The core /api/analyze endpoint runs a sequential pipeline:

Input → Spelling → Grammar → Punctuation → Diff

🧠 Core Features

Feature Model / Method
Spelling Seq2Seq (BERT-based) beam candidates + Norvig-style edit distance, reranked by MLM fluency, Damerau-Levenshtein similarity, and in-/out-of-vocabulary acceptance; CAMeL Tools morphological reranking
Grammar Gemma causal LM via chat-template prompting, with rule-based guards that reject generic/instructional output
Punctuation Seq2Seq model inserting Arabic marks (، ؛ ؟ . « ») into continuous text
Summarization mBART conditional generation with short/medium/long thresholds and a safe extractive fallback when abstractive output drifts too far from the source
Autocomplete Local GPT-2 next-word prediction, surfaced as ghost text (accept with Tab)
Dialect → MSA Dialect-to-Modern-Standard-Arabic translation (src/nlp/dialect)
Quran Verification Dual-stage normalization + cascading anchor search + RapidFuzz fuzzy matching against an Uthmani-script database (quran.py)

Evaluation highlights

  • Grammar: GLEU 75% · ChrF++ 88% — exceeding published SOTA (62–68% / 72–78%); ~60% hallucination reduction via LoRA
  • Spelling: 95.63% word accuracy · 1.40% CER — outperforming Google Docs (~90%)

🏗️ Architecture

Client–Server, model-agnostic and modular:

Web UI / Chrome Extension  ⇄  Flask API (src/app.py)  ⇄  model_loader.py  ⇄  NLP models
  • Multi-stage correction engine (src/nlp/) with pipeline_context.py and stage_locker.py ensuring collision-free, deterministic corrections across stages.
  • Backend: Flask API — loads summarization on startup, lazily loads the rest; validates input length (10–5,000 chars).
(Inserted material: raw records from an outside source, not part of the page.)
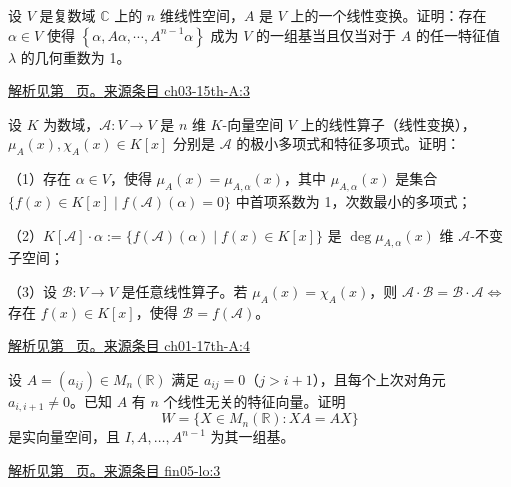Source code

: \documentclass[UTF8,12pt,a4paper,fontset=fandol]{ctexart}
\begin{document}
\begin{example}\label{ex:ch03-15th-A:3}

设 $V$ 是复数域 $\mathbb{C}$ 上的 $n$ 维线性空间，$A$ 是 $V$ 上的一个线性变换。证明：存在 $\alpha \in V$ 使得 $\left\{\alpha, A\alpha, \cdots, A^{n-1}\alpha\right\}$ 成为 $V$ 的一组基当且仅当对于 $A$ 的任一特征值 $\lambda$ 的几何重数为 1。

\par\hyperref[ans:ch03-15th-A:3]{解析见第~\pageref{ans:ch03-15th-A:3} 页。}\quad\href{https://github.com/lzxcr/cmc-mathematics/blob/64916fa1fdbc3e444a652eca204d5669058ee321/src/problems/preliminary/15/03.md}{来源条目 ch03-15th-A:3}

\end{example}

\begin{example}\label{ex:ch01-17th-A:4}

设 $K$ 为数域，$\mathcal{A}: V \rightarrow V$ 是 $n$ 维 $K$-向量空间 $V$ 上的线性算子（线性变换），$\mu_A(x), \chi_A(x) \in K[x]$ 分别是 $\mathcal{A}$ 的极小多项式和特征多项式。证明：

（1）存在 $\alpha \in V$，使得 $\mu_A(x) = \mu_{A,\alpha}(x)$，其中 $\mu_{A,\alpha}(x)$ 是集合 $\{f(x) \in K[x] \mid f(\mathcal{A})(\alpha) = 0\}$ 中首项系数为 1，次数最小的多项式；

（2）$K[\mathcal{A}] \cdot \alpha := \{f(\mathcal{A})(\alpha) \mid f(x) \in K[x]\}$ 是 $\deg \mu_{A,\alpha}(x)$ 维 $\mathcal{A}$-不变子空间；

（3）设 $\mathcal{B}: V \rightarrow V$ 是任意线性算子。若 $\mu_A(x) = \chi_A(x)$，则 $\mathcal{A} \cdot \mathcal{B} = \mathcal{B} \cdot \mathcal{A} \Leftrightarrow$ 存在 $f(x) \in K[x]$，使得 $\mathcal{B} = f(\mathcal{A})$。

\par\hyperref[ans:ch01-17th-A:4]{解析见第~\pageref{ans:ch01-17th-A:4} 页。}\quad\href{https://github.com/lzxcr/cmc-mathematics/blob/64916fa1fdbc3e444a652eca204d5669058ee321/src/problems/preliminary/17/04.md}{来源条目 ch01-17th-A:4}

\end{example}

\begin{example}\label{ex:fin05-lo:3}

设 $A=(a_{ij})\in M_n(\mathbb R)$ 满足 $a_{ij}=0$（$j>i+1$），且每个上次对角元 $a_{i,i+1}\ne0$。已知 $A$ 有 $n$ 个线性无关的特征向量。证明
\[
W=\{X\in M_n(\mathbb R):XA=AX\}
\]
是实向量空间，且 $I,A,\ldots,A^{n-1}$ 为其一组基。

\par\hyperref[ans:fin05-lo:3]{解析见第~\pageref{ans:fin05-lo:3} 页。}\quad\href{https://github.com/lzxcr/cmc-mathematics/blob/64916fa1fdbc3e444a652eca204d5669058ee321/src/problems/finals/05/06.md}{来源条目 fin05-lo:3}

\end{example}
\end{document}

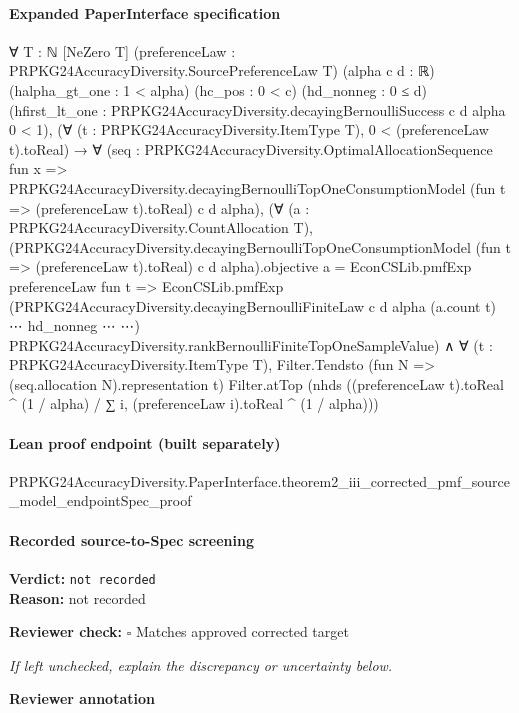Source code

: \documentclass[10pt]{article}
\newcommand{\reviewerbox}{%
  \par\noindent\fbox{\parbox{0.96\linewidth}{\rule{0pt}{0.38in}}}\par
}
\newcommand{\reviewmatch}[1]{%
  \par\noindent\textbf{Reviewer check:} $\square$\; #1\par
  \noindent\emph{If left unchecked, explain the discrepancy or uncertainty below.}\par
}
\begin{document}
\paragraph{Expanded PaperInterface specification}
\begin{ReviewVerbatim}
∀ {T : ℕ} [NeZero T] (preferenceLaw : PRPKG24AccuracyDiversity.SourcePreferenceLaw T) (alpha c d : ℝ)
  (halpha_gt_one : 1 < alpha) (hc_pos : 0 < c) (hd_nonneg : 0 ≤ d)
  (hfirst_lt_one : PRPKG24AccuracyDiversity.decayingBernoulliSuccess c d alpha 0 < 1),
  (∀ (t : PRPKG24AccuracyDiversity.ItemType T), 0 < (preferenceLaw t).toReal) →
    ∀
      (seq :
        PRPKG24AccuracyDiversity.OptimalAllocationSequence fun x =>
          PRPKG24AccuracyDiversity.decayingBernoulliTopOneConsumptionModel (fun t => (preferenceLaw t).toReal) c d
            alpha),
      (∀ (a : PRPKG24AccuracyDiversity.CountAllocation T),
          (PRPKG24AccuracyDiversity.decayingBernoulliTopOneConsumptionModel (fun t => (preferenceLaw t).toReal) c d
                  alpha).objective
              a =
            EconCSLib.pmfExp preferenceLaw fun t =>
              EconCSLib.pmfExp
                (PRPKG24AccuracyDiversity.decayingBernoulliFiniteLaw c d alpha (a.count t) ⋯ hd_nonneg ⋯ ⋯)
                PRPKG24AccuracyDiversity.rankBernoulliFiniteTopOneSampleValue) ∧
        ∀ (t : PRPKG24AccuracyDiversity.ItemType T),
          Filter.Tendsto (fun N => (seq.allocation N).representation t) Filter.atTop
            (nhds ((preferenceLaw t).toReal ^ (1 / alpha) / ∑ i, (preferenceLaw i).toReal ^ (1 / alpha)))
\end{ReviewVerbatim}

\paragraph{Lean proof endpoint (built separately)}\begin{ReviewVerbatim}
PRPKG24AccuracyDiversity.PaperInterface.theorem2_iii_corrected_pmf_source_model_endpointSpec_proof
\end{ReviewVerbatim}

\paragraph{Recorded source-to-Spec screening}
\textbf{Verdict:} \texttt{not recorded}
\\
\textbf{Reason:} not recorded
\reviewmatch{Matches approved corrected target}
\noindent\textbf{Reviewer annotation}\par
\reviewerbox
\clearpage
\hypertarget{source-claim-49b00f2a87213781}{}
\end{document}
Endpoints: /api/health, /api/analyze, /api/spelling, /api/summarize, /api/autocomplete.
  • Frontend (src/index.html): TailwindCSS + Vanilla JS, glassmorphism UI, a live contenteditable canvas with wavy underlines (red = spelling, yellow = grammar/punctuation), click-to-apply suggestion tooltips, a 0–100 document-score gauge, and a summarization panel.
  • Chrome Extension (Manifest V3, extension/): popup, side panel, and inline content overlay — works on any webpage, with localization (_locales).

📁 Repository Layout

src/
  app.py            Flask API + endpoints
  model_loader.py   Loaders for all models
  nlp/              Correction engine: spelling, grammar, punctuation,
                    autocomplete, dialect + pipeline_context / stage_locker
  index.html, css/, js/, services/, middleware/, routes/
extension/          Chrome extension (MV3): popup, side panel, inline overlay
quran.py            Quran verification + quran_master.db
models/             Model checkpoints (not committed — see .gitignore)
Dockerfile          Container build (HF Spaces / any host, port 7860)
Procfile            gunicorn entrypoint
requirements.txt    Python dependencies

🚀 How to Run

Option A — Docker (matches deployment)

docker build -t bayan .
docker run -p 7860:7860 bayan

Option B — Local Python

pip install -r requirements.txt

# place model checkpoints under models/ (Spelling, Grammrar, Punctuation,
# Summarization, Autocomplete)

cd src && gunicorn app:app --bind 0.0.0.0:7860 --timeout 120 --workers 1

Then open http://localhost:7860.

Chrome Extension

chrome://extensions → enable Developer modeLoad unpacked → select extension/.


🔌 API Quick Reference

Endpoint Method Purpose
/api/health GET Model load status
/api/analyze POST Full pipeline (spelling → grammar → punctuation) + suggestions diff
/api/spelling POST Spelling correction only
/api/summarize POST Summarize (length: 1 short / 2 medium / 3 long)
/api/autocomplete POST Next-word suggestions

Example — POST /api/analyze:

{ "text": "الطلاب ذهبو الى المدرسة" }
{
  "original":  "الطلاب ذهبو الى المدرسة",
  "corrected": "ذهب الطلاب إلى المدرسة.",
  "suggestions": [
    { "original": "ذهبو",    "correction": "ذهبوا",     "type": "spelling" },
    { "original": "المدرسة", "correction": "المدرسة.", "type": "punctuation" }
  ],
  "status": "success"
}

⚙️ Tech Stack

Python · PyTorch · Hugging Face Transformers · Gemma · mBART · GPT-2 · BERT · LoRA · CAMeL Tools · RapidFuzz · Flask · Gunicorn · TailwindCSS · Vanilla JS · Chrome Extension (MV3) · Docker · Hugging Face Spaces.


📄 License

MIT — see LICENSE.

Model weights and datasets are kept out of Git; checkpoints are hosted on the Hugging Face Hub.